[Supplied material Boundary: Start]

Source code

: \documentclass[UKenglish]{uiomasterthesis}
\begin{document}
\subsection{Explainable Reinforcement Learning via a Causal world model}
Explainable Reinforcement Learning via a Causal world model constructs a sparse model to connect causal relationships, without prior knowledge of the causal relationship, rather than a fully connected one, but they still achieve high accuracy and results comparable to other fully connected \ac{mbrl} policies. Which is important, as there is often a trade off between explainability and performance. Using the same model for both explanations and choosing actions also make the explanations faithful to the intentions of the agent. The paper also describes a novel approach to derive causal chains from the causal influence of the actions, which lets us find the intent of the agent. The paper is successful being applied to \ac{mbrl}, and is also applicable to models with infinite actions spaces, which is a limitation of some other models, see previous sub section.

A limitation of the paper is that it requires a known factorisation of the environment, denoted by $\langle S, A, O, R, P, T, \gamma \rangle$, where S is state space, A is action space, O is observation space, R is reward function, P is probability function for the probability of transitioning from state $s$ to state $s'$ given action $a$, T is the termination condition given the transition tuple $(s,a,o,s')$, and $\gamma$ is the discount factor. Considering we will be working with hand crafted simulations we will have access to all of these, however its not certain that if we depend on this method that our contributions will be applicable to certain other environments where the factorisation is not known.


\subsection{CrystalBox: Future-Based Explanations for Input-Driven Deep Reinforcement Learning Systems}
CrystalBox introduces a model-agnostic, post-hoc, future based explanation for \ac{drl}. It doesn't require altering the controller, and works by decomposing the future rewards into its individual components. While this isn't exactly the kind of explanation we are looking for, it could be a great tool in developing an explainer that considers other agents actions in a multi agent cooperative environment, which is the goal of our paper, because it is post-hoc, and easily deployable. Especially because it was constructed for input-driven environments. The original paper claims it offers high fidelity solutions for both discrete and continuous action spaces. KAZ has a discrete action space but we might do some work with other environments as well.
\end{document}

[Supplied material Boundary: End]
[Supplied material Boundary: Start]

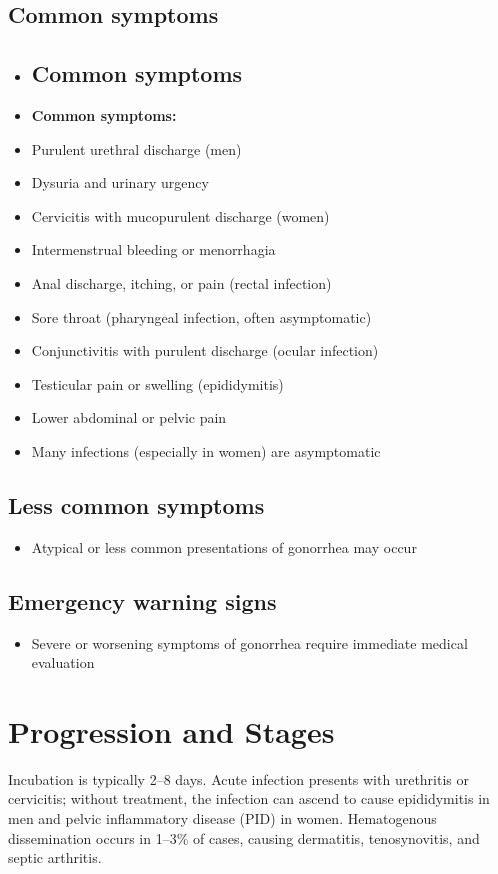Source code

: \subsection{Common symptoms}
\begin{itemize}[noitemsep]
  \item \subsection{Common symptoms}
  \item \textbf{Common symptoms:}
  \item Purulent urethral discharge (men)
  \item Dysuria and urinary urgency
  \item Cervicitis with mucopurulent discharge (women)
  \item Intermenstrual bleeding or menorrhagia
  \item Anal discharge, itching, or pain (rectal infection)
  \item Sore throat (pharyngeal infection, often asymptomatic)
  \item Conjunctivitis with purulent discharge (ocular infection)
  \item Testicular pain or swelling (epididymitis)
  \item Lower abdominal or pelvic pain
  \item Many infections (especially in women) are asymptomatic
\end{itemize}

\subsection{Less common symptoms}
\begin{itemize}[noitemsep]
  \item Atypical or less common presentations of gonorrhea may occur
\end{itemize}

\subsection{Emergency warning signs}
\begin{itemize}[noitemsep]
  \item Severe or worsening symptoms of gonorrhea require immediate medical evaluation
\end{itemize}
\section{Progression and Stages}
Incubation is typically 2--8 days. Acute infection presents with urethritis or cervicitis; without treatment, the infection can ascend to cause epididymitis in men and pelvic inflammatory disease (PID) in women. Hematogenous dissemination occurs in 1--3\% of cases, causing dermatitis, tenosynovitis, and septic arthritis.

[Supplied material Boundary: End]
[Supplied material Boundary: Start]

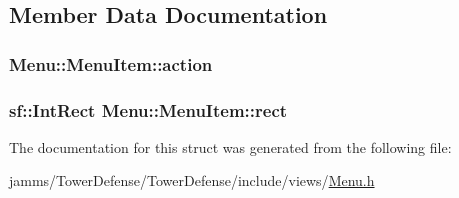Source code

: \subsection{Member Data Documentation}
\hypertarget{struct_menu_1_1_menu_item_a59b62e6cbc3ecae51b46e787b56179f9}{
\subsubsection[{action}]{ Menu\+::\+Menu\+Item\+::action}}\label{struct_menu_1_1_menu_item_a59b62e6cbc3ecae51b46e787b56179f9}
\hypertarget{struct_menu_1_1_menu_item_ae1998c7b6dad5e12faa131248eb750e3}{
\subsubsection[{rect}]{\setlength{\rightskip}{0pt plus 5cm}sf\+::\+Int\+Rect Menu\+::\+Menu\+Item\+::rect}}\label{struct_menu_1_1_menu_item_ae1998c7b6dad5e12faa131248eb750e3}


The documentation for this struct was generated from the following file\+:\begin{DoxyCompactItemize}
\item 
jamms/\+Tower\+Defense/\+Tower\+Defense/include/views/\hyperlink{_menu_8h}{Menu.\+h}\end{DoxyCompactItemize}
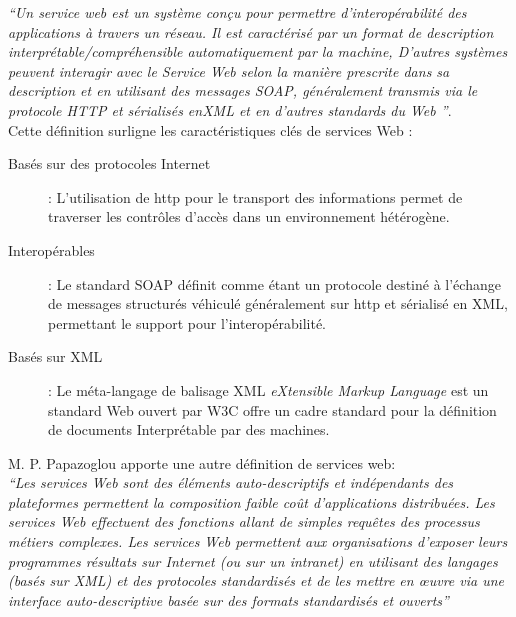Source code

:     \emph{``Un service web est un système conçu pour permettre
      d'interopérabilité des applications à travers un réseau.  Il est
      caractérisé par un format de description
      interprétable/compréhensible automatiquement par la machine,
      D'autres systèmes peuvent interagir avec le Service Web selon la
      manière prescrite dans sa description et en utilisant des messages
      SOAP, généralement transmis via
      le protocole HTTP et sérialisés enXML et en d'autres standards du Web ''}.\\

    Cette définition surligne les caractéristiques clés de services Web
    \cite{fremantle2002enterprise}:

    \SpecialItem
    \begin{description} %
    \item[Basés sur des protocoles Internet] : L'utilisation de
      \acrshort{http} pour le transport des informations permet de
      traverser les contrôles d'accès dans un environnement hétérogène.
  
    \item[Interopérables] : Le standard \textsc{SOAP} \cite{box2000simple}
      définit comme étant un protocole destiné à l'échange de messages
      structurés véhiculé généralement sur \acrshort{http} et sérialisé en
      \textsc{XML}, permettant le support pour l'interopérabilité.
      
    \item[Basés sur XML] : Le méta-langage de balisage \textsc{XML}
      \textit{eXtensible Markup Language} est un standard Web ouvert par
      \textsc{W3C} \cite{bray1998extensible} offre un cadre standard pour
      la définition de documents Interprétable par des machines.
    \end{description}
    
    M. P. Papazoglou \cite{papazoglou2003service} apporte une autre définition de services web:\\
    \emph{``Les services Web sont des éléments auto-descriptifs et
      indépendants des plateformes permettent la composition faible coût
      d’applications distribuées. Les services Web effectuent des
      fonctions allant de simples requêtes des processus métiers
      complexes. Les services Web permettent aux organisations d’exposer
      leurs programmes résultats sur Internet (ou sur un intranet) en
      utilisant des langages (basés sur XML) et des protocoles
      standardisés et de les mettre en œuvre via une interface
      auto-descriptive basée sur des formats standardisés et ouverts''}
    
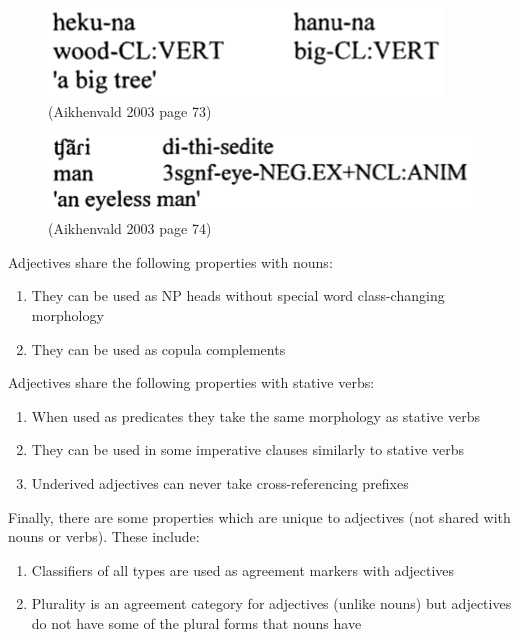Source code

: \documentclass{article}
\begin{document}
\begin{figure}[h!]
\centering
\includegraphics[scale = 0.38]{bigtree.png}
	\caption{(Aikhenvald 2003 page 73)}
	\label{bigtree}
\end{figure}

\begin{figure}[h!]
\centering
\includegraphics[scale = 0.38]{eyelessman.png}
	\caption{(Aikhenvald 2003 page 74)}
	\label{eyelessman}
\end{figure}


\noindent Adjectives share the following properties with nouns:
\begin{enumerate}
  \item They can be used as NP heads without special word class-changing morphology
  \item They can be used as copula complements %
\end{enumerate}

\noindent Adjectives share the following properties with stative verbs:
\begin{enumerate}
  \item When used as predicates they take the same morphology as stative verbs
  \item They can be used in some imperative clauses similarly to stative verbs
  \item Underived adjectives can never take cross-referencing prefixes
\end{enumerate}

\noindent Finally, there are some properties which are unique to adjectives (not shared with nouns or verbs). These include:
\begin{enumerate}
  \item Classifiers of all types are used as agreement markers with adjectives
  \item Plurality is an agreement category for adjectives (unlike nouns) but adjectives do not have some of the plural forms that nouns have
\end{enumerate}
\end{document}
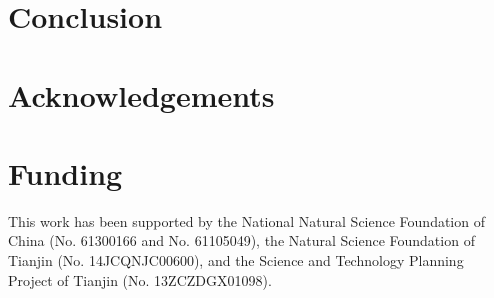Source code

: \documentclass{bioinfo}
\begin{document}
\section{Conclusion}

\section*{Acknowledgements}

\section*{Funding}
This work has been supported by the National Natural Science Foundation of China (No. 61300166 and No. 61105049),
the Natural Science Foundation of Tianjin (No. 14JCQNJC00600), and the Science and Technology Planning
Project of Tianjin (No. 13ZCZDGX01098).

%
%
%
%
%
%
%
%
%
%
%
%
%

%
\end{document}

[Supplied material Boundary: End]

▶ [The problem] An exact copy is needed of the entries above, starting at the line that holds "that nouns have" and stopping at the line that holds "This work has", both kept; pictures stay out.

▶ [Solution for this task]
  \item Plurality is an agreement category for adjectives (unlike nouns) but adjectives do not have some of the plural forms that nouns have
\end{enumerate}
\end{document}
Source code

: \documentclass{bioinfo}
\begin{document}
\section{Conclusion}

\section*{Acknowledgements}

\section*{Funding}
This work has been supported by the National Natural Science Foundation of China (No. 61300166 and No. 61105049),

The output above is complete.